Any old way V's a well thought out training philosophy

girl on medicine ball.JPG

Not a day goes by that I don’t see ads for so called Fat Burning Workouts or people extolling the virtues of their HIIT workouts. New clients ask me shouldn’t I be doing HIIT as it’s really popular right now – sure it must be good if people are talking about it?

With all the training options that are available to you it can be hard to pick what’s right for you and your goals. In this article I will break down why it’s more important to question the WHY of any training method rather than the WHAT.

A yoga mat, kettlebell, barbell, dumbbells, an exercise bike, exercise bands, running shoes are all great training tools that can be used in a range of ways to elicit a response from the body. However, these same tools can lead to negative effects like injury, fatigue and burnout. A coach has responsibility to develop or follow a training method that delivers an exercise class which they believe to be the best use of the tools they have at hand. Yet it’s the coaches’ methods and training structure that reveals how their practice stands up to evaluation. Is this a coach worthy of learning and developing from or are they providing a myopic version of fitness that overly focuses on tools and methods not a thought out system to work with clients?

If you take the average bootcamp where weights (dumbbells, medicine balls, kettlebells) or other training tools may be used in a class and then the workouts are structured in a way where the coach believes that high intensity is the key to training. This tells us that an attitude of “go hard or go home” or “no pain, no gain” may prevail. How easy is it for a client to motivate themselves to give it all in each and every training session when they’ve had a hard day at work, food wasn’t ideal that day and they are very stressed out and really need a week or even a few months of lower intensity sessions rather than adding more fuel to the fire? There’s nothing wrong with training people in a single session where intensity is high, but is this sustainable? More important is it the right way to train people ALL OF THE TIME?
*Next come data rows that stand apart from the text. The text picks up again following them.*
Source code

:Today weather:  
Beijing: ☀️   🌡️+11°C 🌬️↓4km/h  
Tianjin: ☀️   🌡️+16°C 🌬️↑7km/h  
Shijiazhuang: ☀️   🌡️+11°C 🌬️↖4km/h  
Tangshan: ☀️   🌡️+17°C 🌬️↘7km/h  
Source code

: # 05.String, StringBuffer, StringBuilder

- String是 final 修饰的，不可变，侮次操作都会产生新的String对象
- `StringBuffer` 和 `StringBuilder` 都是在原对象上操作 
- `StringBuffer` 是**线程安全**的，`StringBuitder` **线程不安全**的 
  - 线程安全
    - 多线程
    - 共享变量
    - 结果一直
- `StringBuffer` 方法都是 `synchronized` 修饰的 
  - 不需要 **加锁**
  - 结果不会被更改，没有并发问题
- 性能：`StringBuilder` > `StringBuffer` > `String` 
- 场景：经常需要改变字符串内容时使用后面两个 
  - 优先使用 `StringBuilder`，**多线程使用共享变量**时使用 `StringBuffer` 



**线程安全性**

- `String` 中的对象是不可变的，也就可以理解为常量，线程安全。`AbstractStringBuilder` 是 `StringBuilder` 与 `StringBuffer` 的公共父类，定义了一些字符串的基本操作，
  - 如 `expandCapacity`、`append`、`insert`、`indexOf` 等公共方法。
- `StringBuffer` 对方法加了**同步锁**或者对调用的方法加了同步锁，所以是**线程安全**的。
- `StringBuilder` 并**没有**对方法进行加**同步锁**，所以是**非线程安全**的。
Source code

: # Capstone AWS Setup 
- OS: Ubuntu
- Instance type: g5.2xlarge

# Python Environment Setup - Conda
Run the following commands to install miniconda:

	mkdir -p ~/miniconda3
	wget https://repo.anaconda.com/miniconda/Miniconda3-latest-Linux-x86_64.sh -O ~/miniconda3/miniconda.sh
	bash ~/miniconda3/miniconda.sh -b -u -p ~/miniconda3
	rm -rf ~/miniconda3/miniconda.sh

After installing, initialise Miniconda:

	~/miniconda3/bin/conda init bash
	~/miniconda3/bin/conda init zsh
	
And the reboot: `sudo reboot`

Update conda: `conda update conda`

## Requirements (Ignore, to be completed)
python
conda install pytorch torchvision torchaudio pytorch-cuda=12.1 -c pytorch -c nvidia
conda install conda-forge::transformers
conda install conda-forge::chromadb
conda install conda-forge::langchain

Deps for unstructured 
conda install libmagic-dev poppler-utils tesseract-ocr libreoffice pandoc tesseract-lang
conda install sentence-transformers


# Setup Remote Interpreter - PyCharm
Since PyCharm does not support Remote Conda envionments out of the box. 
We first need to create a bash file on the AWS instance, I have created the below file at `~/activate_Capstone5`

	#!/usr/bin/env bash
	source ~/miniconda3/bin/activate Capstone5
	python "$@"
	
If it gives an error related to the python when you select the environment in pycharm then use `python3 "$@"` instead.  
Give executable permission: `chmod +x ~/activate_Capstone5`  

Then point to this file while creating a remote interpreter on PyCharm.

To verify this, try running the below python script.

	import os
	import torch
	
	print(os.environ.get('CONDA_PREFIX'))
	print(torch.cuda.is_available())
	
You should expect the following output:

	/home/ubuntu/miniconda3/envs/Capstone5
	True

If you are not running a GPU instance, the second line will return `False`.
Coaches make the best use of the tools they have available, but sometimes without thinking too deeply on why they’re training their clients in a certain way. Professional athletes are NOT working at max effort in each session, they adjust the intensity of their sessions because they know and are coached to have variance in training loading, intensity and duration so why does Joe and Jill public get trained so that every session leaves them feeling crushed and soaking in sweat.

John Kiely is the Head Strength and Conditioning Coach for the IRFU and here are his thoughts on training and stress.

“If you are unduly stressed — about the session or some other aspect of life — you are essentially overlaying the chemical consequences of the imposed mechanical training stressors on a suboptimal chemical backdrop. As a consequence, adaptations are inevitably compromised and risks, of injury or illness, escalate”.

The past 10 years have given us more gyms, classes and training options than we’ve ever had before yet too few coaches think in terms of an overall training philosophy and too many think methods only.

We see the same issues in the softer forms of exercise, such as, yoga, where clients are not firstly taken through an assessment to help them understand how the body moves optimally and what joints need to be flexible and what ones need to remain stable. I’ve worked with lots of clients that have come to me with years of yoga or pilates practice yet are fundamentally weak and have never properly addressed faulty movement patterns that no amount of random poses would resolve.

We coach our clients with a philosophy of firstly meeting them as they are in each session. This means that there are days where we focus mainly on less stressful work like mobility, core exercise and using bands because that’s what they needed that day and other days where we deadlift, run, jump and generally work at a higher intensity because in the warm up and through chatting to them they showed signs that they were firing on all cylinders.  A client who shows up tired after a poor night sleep and a bad day at work or home means that cortisol levels will already be high - this is not the time to kill them in a workout. We consider having good mobility central to overall fitness, building basic functional strength as vital to daily life and so we bring a client in that condition through a lighter workout to help matters not adversely impact them.

When it comes to the conditioning part of training, the degree to which you elevate your heart rate or push yourself on any given day should depend on how you feel that day. We then wrap all this up into a polarized view of training which means that even if clients were feeling 100% all of the time (they won’t) we would still program only one session in every four or five to be done at a very high intensity.

The goal of any training session regardless of training method is for the client to experience a certain amount of stimulus which they can optimally recover from quickly, yet what’s often presented to clients is to use the hardest variation of the tools they have at hand to create a class to elicit the most damage and muscle soreness. The goal isn’t soreness, though some stiffness form sessions is ok, it’s PROGRESS and consistent progress is impossible if the training stimulus is always turned up to 11 in each and every session.

Training methods without being forged in the fires of practical training philosophy creates a system that can produce short term gains yet at what cost? Consistency and sustainability is key to all training. If you can’t see yourself training in the same way you’re currently training 5-10 years from now, if you have to push yourself to go to the session and the training is not hitting all aspects of fitness – improved mobility, strength and conditioning then maybe you don’t need another “celeb fat burning workout” but instead a more unified well thought approach to fitness.